Maybe I'll just egg out in the shell.

En prenant le métro je voyais de tout, mais rien qui ne me fasse envie. Elle, tiens. Parce qu'elle avait une boucle d'oreille dans le nez et un trou dans son jean délavé, il aurait fallu que je la trouve originale, "rebelle" ? Moi, tout ce que ça m'inspirait, le conformisme effarant de son style et de ses attitudes, son adhésion pathétique et sans remise en question à une pseudo contre-culture d'une uniformité presque touchante dans sa naïveté, c'était d'arrêter de vivre. Puisque rien ne semblait plus avoir de valeur, que même ceux qui pensait s'opposer ne voulait pas voir l'ironie de leur démarche (s'opposer à quelque chose, ça reste le prendre en référent, pour être original ça se pose là), autant en finir. 

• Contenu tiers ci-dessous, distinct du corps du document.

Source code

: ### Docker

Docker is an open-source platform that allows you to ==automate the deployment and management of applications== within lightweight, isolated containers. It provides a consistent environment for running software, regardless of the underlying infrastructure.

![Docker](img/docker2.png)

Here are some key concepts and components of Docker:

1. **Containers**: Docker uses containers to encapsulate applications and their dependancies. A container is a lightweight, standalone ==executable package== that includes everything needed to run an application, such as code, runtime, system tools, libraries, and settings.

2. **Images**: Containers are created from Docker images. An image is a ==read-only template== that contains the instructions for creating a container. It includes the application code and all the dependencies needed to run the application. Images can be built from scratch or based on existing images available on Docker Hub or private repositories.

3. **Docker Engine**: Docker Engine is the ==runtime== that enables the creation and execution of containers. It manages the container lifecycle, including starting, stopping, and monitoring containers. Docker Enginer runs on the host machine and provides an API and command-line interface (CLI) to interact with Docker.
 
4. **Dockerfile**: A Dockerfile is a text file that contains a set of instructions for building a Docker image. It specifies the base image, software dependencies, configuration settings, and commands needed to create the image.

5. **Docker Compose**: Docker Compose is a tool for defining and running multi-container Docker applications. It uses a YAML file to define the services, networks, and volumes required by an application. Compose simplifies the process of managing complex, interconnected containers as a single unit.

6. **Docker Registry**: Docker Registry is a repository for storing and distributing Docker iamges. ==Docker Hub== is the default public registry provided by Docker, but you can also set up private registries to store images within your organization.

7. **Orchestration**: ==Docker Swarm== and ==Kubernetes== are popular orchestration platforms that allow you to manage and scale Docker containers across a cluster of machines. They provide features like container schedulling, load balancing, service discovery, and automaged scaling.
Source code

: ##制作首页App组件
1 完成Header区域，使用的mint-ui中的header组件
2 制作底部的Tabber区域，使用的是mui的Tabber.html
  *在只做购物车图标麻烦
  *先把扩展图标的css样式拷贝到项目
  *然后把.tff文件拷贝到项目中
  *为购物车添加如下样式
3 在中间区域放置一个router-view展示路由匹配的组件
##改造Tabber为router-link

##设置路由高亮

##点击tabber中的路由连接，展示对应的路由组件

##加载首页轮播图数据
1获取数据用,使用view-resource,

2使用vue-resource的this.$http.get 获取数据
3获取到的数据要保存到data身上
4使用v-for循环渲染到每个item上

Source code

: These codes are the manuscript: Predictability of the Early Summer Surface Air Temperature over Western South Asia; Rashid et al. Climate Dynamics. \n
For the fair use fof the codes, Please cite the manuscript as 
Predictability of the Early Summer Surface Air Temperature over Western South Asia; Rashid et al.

Et puis évidemment il y avait le pendant de cette vérité, celui qui m'obligeait à regarder en face ma propre conformité au système établi, mon incapacité à penser en dehors, à m'en extirper. Se voir dans la glace en regardant des êtres qu'au mieux on méprise, merci bien…

Le soir, superposition des pensées, double-écriture sur la piste-mémoire. Un laser musical grave des pensées humides aussitôt épongées sur le front de la conscience. Demain, aucune trace n'en subsistera - nous serons à nouveau séparés.

Au bar, les bouteilles vides s'entassent dans des cartons éventrés par l'humidité et les jets incessants de cadavres.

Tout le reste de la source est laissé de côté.